The music of Kerala has a long and rich history. It is not the same as Malayalam poetry, although most of it is poetry driven. Kerala has a rich tradition in Carnatic music. Songs formed a major part of early Malayalam literature, which traces its origin to the 9th century CE. The significance of music in the culture of Kerala can be established just by the fact that in Malayalam language, musical poetry was developed long before prose. With the development of music in the region, different branches were formed out of it.

History

The earliest written record of Malayalam is the Edakal - 5 inscription (ca. 4th Century CE). The early literature of Malayalam comprised three types of composition:
Classical songs known as Naadan Paattu
Manipravalam of the Sanskrit tradition, which permitted a generous interspersing of Sanskrit with Tamil
The folk song rich in native elements
Malayalam poetry to the late 20th century CE It is very unuseful data. varying degrees of the fusion of the three different strands. The oldest examples of Pattu and, are Ramacharitam and Vaishikatantram, both of the twelfth century.

Classical music

Kerala is musically known for Sopana Sangeetham. Sopana Sangeetham is a form of classical music that originated in the temples of Kerala. Sopanam is religious in nature, and developed through singing invocatory songs at the Kalam of Kali, and later inside temples. Sopanam came to prominence in the wake of the increasing popularity of Jayadeva's Gita Govinda or Ashtapadis. Sopana sangeetham (music), as the very name suggests, is sung by the side of the holy steps (sopanam) leading to the sanctum sanctorum of a shrine. It is sung, typically employing plain notes, to the accompaniment of the small, hourglass-shaped ethnic drum called idakka, besides the chengila or the handy metallic gong to sound the beats. Sopanam is traditionally sung by men of the Marar and Pothuval community, who are Ambalavasi (semi-Brahmin) castes engaged to do it as their hereditary profession. Some famous sopanam singers are Neralattu Rama Poduval, Janardhanan Nedungadi and Damodara Marar.
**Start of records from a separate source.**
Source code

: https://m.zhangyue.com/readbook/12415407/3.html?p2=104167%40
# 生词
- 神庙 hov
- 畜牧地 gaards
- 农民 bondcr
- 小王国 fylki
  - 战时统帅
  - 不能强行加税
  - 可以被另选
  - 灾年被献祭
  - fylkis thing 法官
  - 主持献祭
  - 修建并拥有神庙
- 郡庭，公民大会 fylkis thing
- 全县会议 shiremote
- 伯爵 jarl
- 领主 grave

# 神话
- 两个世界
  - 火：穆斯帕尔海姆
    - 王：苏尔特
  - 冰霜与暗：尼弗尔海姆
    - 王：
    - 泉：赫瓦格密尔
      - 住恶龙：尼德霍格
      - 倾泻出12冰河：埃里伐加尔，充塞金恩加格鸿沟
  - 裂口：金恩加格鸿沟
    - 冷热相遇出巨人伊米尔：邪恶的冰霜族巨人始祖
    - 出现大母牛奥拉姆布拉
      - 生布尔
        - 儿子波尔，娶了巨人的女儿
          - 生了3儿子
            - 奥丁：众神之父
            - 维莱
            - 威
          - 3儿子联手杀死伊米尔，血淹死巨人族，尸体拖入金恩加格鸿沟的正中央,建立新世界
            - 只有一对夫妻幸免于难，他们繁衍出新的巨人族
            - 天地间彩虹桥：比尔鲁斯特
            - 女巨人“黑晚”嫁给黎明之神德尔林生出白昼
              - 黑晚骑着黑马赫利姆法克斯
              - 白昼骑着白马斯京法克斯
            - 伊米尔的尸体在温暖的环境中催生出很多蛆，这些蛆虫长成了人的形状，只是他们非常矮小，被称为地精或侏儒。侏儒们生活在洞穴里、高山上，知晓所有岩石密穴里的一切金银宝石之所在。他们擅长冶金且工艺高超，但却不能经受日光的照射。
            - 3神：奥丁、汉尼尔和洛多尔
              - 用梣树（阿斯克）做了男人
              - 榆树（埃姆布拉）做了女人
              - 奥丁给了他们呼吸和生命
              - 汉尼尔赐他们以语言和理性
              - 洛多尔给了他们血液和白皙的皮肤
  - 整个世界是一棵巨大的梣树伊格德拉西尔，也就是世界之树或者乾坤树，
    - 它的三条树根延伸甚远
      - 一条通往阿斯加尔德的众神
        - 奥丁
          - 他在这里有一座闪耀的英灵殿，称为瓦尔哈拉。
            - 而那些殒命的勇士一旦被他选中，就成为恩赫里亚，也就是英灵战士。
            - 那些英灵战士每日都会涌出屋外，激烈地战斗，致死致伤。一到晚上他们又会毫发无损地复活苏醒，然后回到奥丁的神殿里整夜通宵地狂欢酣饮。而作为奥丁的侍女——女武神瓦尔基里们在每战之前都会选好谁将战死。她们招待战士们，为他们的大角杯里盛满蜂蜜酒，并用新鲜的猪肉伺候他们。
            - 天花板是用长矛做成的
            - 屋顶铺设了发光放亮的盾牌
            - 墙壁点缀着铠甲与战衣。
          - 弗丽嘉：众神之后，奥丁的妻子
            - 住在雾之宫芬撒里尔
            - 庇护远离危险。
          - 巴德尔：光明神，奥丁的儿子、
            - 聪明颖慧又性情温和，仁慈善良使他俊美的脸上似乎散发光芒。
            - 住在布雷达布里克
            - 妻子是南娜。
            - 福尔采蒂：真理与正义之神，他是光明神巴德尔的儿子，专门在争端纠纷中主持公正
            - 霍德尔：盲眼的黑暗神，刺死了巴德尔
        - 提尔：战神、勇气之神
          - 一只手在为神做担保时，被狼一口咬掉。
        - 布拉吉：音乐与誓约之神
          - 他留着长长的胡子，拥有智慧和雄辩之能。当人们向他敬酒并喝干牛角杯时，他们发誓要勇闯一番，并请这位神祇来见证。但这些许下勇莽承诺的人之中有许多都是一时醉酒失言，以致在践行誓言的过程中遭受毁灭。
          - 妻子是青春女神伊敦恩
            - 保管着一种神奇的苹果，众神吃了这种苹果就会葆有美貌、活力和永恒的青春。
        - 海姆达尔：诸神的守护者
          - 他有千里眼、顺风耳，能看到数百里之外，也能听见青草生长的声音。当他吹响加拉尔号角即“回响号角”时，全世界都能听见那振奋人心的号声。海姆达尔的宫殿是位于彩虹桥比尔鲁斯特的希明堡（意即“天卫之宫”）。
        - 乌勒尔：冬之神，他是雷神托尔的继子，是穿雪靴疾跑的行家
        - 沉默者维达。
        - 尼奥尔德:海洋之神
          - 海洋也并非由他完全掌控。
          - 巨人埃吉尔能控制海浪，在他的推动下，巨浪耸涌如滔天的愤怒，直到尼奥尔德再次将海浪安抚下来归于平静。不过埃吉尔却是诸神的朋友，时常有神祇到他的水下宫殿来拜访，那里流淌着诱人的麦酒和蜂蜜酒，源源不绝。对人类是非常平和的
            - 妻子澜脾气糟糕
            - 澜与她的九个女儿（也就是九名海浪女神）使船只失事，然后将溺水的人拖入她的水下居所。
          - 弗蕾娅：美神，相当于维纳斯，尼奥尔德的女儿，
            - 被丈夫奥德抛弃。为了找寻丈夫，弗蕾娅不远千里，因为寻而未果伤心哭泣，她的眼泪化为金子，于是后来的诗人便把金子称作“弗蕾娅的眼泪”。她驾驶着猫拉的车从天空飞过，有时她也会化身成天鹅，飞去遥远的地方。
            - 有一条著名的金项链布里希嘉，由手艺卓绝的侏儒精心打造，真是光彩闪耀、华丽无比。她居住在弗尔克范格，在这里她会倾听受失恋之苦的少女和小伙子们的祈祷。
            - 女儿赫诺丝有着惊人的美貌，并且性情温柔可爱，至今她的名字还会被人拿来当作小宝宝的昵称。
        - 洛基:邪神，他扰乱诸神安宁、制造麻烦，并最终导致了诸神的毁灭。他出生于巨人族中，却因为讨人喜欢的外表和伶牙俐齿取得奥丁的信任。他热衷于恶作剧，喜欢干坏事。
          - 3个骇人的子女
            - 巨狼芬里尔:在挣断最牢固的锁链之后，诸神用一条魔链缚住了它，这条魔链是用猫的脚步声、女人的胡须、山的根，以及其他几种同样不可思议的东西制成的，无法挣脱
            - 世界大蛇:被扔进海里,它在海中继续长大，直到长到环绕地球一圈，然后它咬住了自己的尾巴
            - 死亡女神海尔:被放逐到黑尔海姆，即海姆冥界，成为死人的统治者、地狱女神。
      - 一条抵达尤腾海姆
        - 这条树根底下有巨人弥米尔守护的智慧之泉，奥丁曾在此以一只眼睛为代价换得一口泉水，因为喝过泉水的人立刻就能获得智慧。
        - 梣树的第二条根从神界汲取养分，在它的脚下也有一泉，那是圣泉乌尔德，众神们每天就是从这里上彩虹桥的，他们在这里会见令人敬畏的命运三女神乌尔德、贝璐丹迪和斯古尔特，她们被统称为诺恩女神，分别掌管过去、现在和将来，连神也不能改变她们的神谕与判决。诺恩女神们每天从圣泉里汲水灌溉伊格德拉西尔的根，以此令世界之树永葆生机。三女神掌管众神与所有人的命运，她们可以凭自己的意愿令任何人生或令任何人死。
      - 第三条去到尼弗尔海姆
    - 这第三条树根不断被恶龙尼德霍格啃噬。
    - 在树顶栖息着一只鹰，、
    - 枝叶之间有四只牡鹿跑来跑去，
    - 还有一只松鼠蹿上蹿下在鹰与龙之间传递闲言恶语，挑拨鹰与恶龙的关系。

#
Kerala is also home of Carnatic music. Legends like Swati Tirunal, Irayimman Thampi, Shadkala Govinda Marar, Chembai Vaidyanatha Bhagavatar, V. Dakshinamoorthy, K. J. Yesudas, K.G Jayan (Jayavijaya), Palghat Mani Iyer, Vidwan Gopala Pillai, Chertala Gopalan Nair, M. D. Ramanathan, T. V. Gopalakrishnan, M. K. Sankaran Namboothiri, Mavelikara Krishnankutty Nair,Neyyattinkara Mohanachandran, Neyyattinkara Vasudevan, T. N. Krishnan, T S Nandakumar are renowned musical exponents from Kerala. Among the younger generation, child prodigy violin wizard L.Athira Krishna and Carnatic vocalist P. Unnikrishnan have made their musical impact in the international arena, thus keeping the regal tradition of Carnatic music alive.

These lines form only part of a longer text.